Роман из современной российской жизни




В силу стечения обстоятельств главный герой, женатый историк, деловой интеллигент и патриотичный, если можно так выразиться, космополит влюбляется в замужнюю фам-фаталь — и с этого момент жизнь его уже никогда не будет такой, как прежде; а может, и будет — в истории ведь нет ничего окончательного, все рано или поздно повторяется, даже если сразу началось как фарс. Олигарх занимается историческими изысканиями и намеревается создать социальную сеть, смысл которой — поиск предков; а может, и не намеревается, не поймешь. Директор провинциальной усадьбы-музея правдами и неправдами пытается сохранить землю, которая подвергается рейдерскому захвату; а может, не сохранить, а, наоборот, пре­умножить: усадьба — Россия в миниатюре, сегодня отобрали, ­зав­тра при­писали лишнее; история. Персонажи всех сюжетных линий романа, пытаясь реа­лизовать свои замыслы, сталкиваются не только с сопротивлением других людей, но и с судьбой, внутренней структурной закономерностью истории, которая действует иногда в качестве попутного, а иногда и встречного ветра.

Презумпируется, что само наблюдение за разворачиванием «большой истории», процесс кувыркания персонажной лапши в кипящем бульоне настолько существенны, что автор может рекрутировать сколько угодно героев и тратить на них свое и читательское время без счета, и все равно это будет роман — о людях в истории, соотношении прошлого и настоящего, памяти и судьбе и проч.; не­приятным следствием подобного, чересчур либерального отношения писателя к отбору сюжетов и персонажей становится ослабление крепежных конструкций — и очевидная непрочность романной структуры. Попробуйте ради интереса избавиться от 10–20–30–40 процентов сцен в «Музее революции»; цена отсечения окажется озадачивающе низкой.
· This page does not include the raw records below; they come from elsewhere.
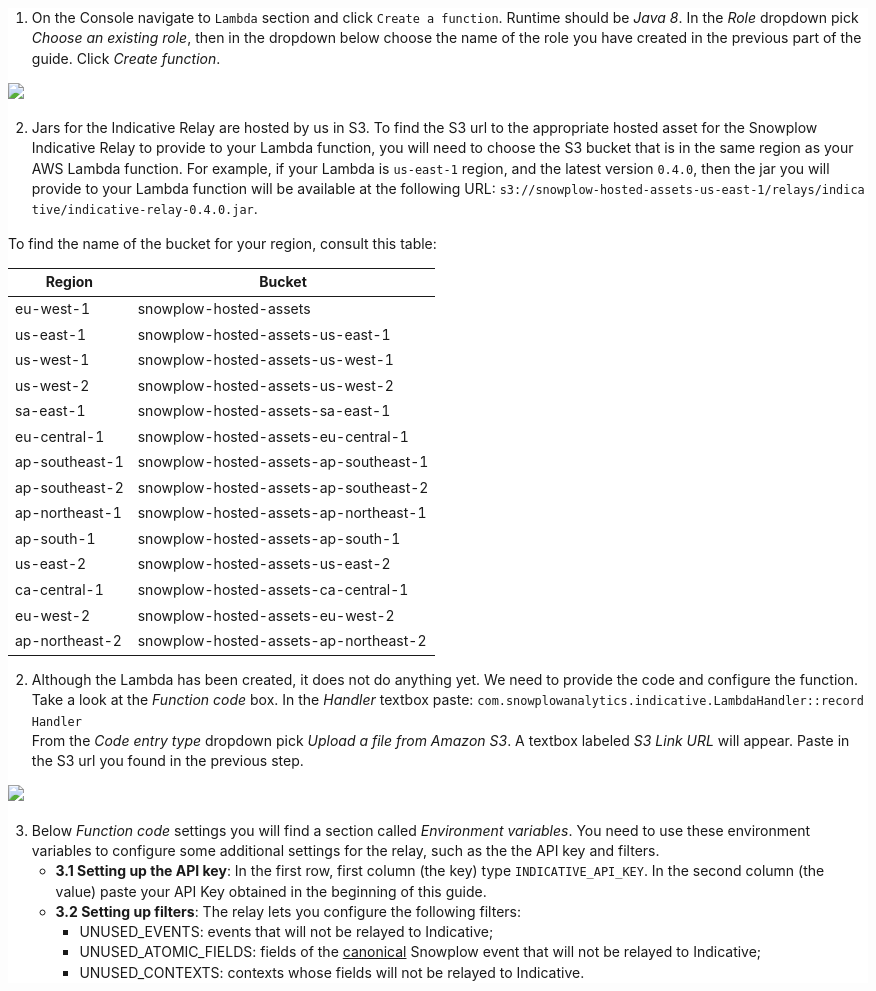 1. On the Console navigate to `Lambda` section and click `Create a function`. Runtime should be _Java 8_. In the _Role_ dropdown pick _Choose an existing role_, then in the dropdown below choose the name of the role you have created in the previous part of the guide. Click _Create function_.

![](images/6.png)

2. Jars for the Indicative Relay are hosted by us in S3. To find the S3 url to the appropriate hosted asset for the Snowplow Indicative Relay to provide to your Lambda function, you will need to choose the S3 bucket that is in the same region as your AWS Lambda function. For example, if your Lambda is `us-east-1` region, and the latest version `0.4.0`, then the jar you will provide to your Lambda function will be available at the following URL: `s3://snowplow-hosted-assets-us-east-1/relays/indicative/indicative-relay-0.4.0.jar`.

To find the name of the bucket for your region, consult this table:

| Region         | Bucket                                |
| -------------- | ------------------------------------- |
| eu-west-1      | snowplow-hosted-assets                |
| us-east-1      | snowplow-hosted-assets-us-east-1      |
| us-west-1      | snowplow-hosted-assets-us-west-1      |
| us-west-2      | snowplow-hosted-assets-us-west-2      |
| sa-east-1      | snowplow-hosted-assets-sa-east-1      |
| eu-central-1   | snowplow-hosted-assets-eu-central-1   |
| ap-southeast-1 | snowplow-hosted-assets-ap-southeast-1 |
| ap-southeast-2 | snowplow-hosted-assets-ap-southeast-2 |
| ap-northeast-1 | snowplow-hosted-assets-ap-northeast-1 |
| ap-south-1     | snowplow-hosted-assets-ap-south-1     |
| us-east-2      | snowplow-hosted-assets-us-east-2      |
| ca-central-1   | snowplow-hosted-assets-ca-central-1   |
| eu-west-2      | snowplow-hosted-assets-eu-west-2      |
| ap-northeast-2 | snowplow-hosted-assets-ap-northeast-2 |

2. Although the Lambda has been created, it does not do anything yet. We need to provide the code and configure the function. Take a look at the _Function code_ box. In the _Handler_ textbox paste: `com.snowplowanalytics.indicative.LambdaHandler::recordHandler`  
   From the _Code entry type_ dropdown pick _Upload a file from Amazon S3_. A textbox labeled _S3 Link URL_ will appear. Paste in the S3 url you found in the previous step.

![](images/7.png)

3. Below _Function code_ settings you will find a section called _Environment variables_. You need to use these environment variables to configure some additional settings for the relay, such as the the API key and filters.
   - **3.1 Setting up the API key**: In the first row, first column (the key) type `INDICATIVE_API_KEY`. In the second column (the value) paste your API Key obtained in the beginning of this guide.
   - **3.2 Setting up filters**: The relay lets you configure the following filters:
     - UNUSED_EVENTS: events that will not be relayed to Indicative;
     - UNUSED_ATOMIC_FIELDS: fields of the [canonical](/docs/understanding-your-pipeline/canonical-event/index.md) Snowplow event that will not be relayed to Indicative;
     - UNUSED_CONTEXTS: contexts whose fields will not be relayed to Indicative.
Архангельский много чего умеет; это техничный, как учитель фехтования, писатель; что, однако ж, у него получается лучше, чем у кого-либо еще, — так это описывать симбиоз бизнеса и интеллигенции. Автор — и по «Цене отсечения» видно было, и по «Музею» — хорошо знаком с материалом, и у него есть ком­плекс идей, связанных с его освоением, а также соответствующая рассказчицкая манера: повествование, с одной стороны, насыщается экшеном (измены, погони на мотоциклах, уличные ограбления), с другой, подчеркнуто «интеллигентно» («свет, падающий из окна, обводит четкую фигуру ярким контуром, как на картинах раннего Юона»). Противоречия между бизнесом и интеллигенцией, разводит руками автор, мнимые, почвы для конфликта нет, цели в долгосрочной перспективе совпадают; свойственная обоим социальным слоям «креативность»/пред­приимчивость позволяет им сделаться агентами — движителями — истории, а поскольку вектор движения истории понятен (в сторону Фукуямы) — то продуктивный симбиоз есть не что иное, как шанс России влиться в список цивилизо­ванных стран. Все так; и правда, что современность — исторична, а история — современна; и что научимся обретать прошлое — попадем в будущее, презираем его — не попадаем. И, несомненно, всем этим «парадоксам» можно и даже нужно посвятить цикл острых телепрограмм с заведомо хорошим рейтингом; но роман в 500 страниц?


 

Страна вина

Нобелевская премия-2012

Китай, начало 90-х; в район Цзюго приезжает детектив Дин Гоуэр, чтобы рассле­довать серию страшных преступлений: есть сведения, что местные чиновники-­гурманы повадились есть маленьких детей, и в силу этого здесь возникла целая индустрия, связанная с выращиванием и затем гастрономическим употреблением «мясных детей». Главы о «расследовании» перемежаются фрагментами с участием известного писателя Мо Яня, который как раз сочиняет роман про этого самого сыщика — и одновременно переписывается с неким виноделом и литератором-дилетантом Ли Идоу, в чьих витиеватых, лебядкинско-капитан-копейкинских рассказах действуют персонажи, явно не чужие мо-яневским; этот «второй писатель» меж тем дистанционно, по почте, спаивает своего «наставника» и опосредованно влияет на его героя — который никак не может вывести пожирателей детей на чистую воду просто потому, что вынужден постоянно пить алкоголь с местными жителями. Триллер о «крутом сыщике», таким образом, постепен­но превращается в историю комической деградации рационального начала в кафкианском — по-китайски — мире.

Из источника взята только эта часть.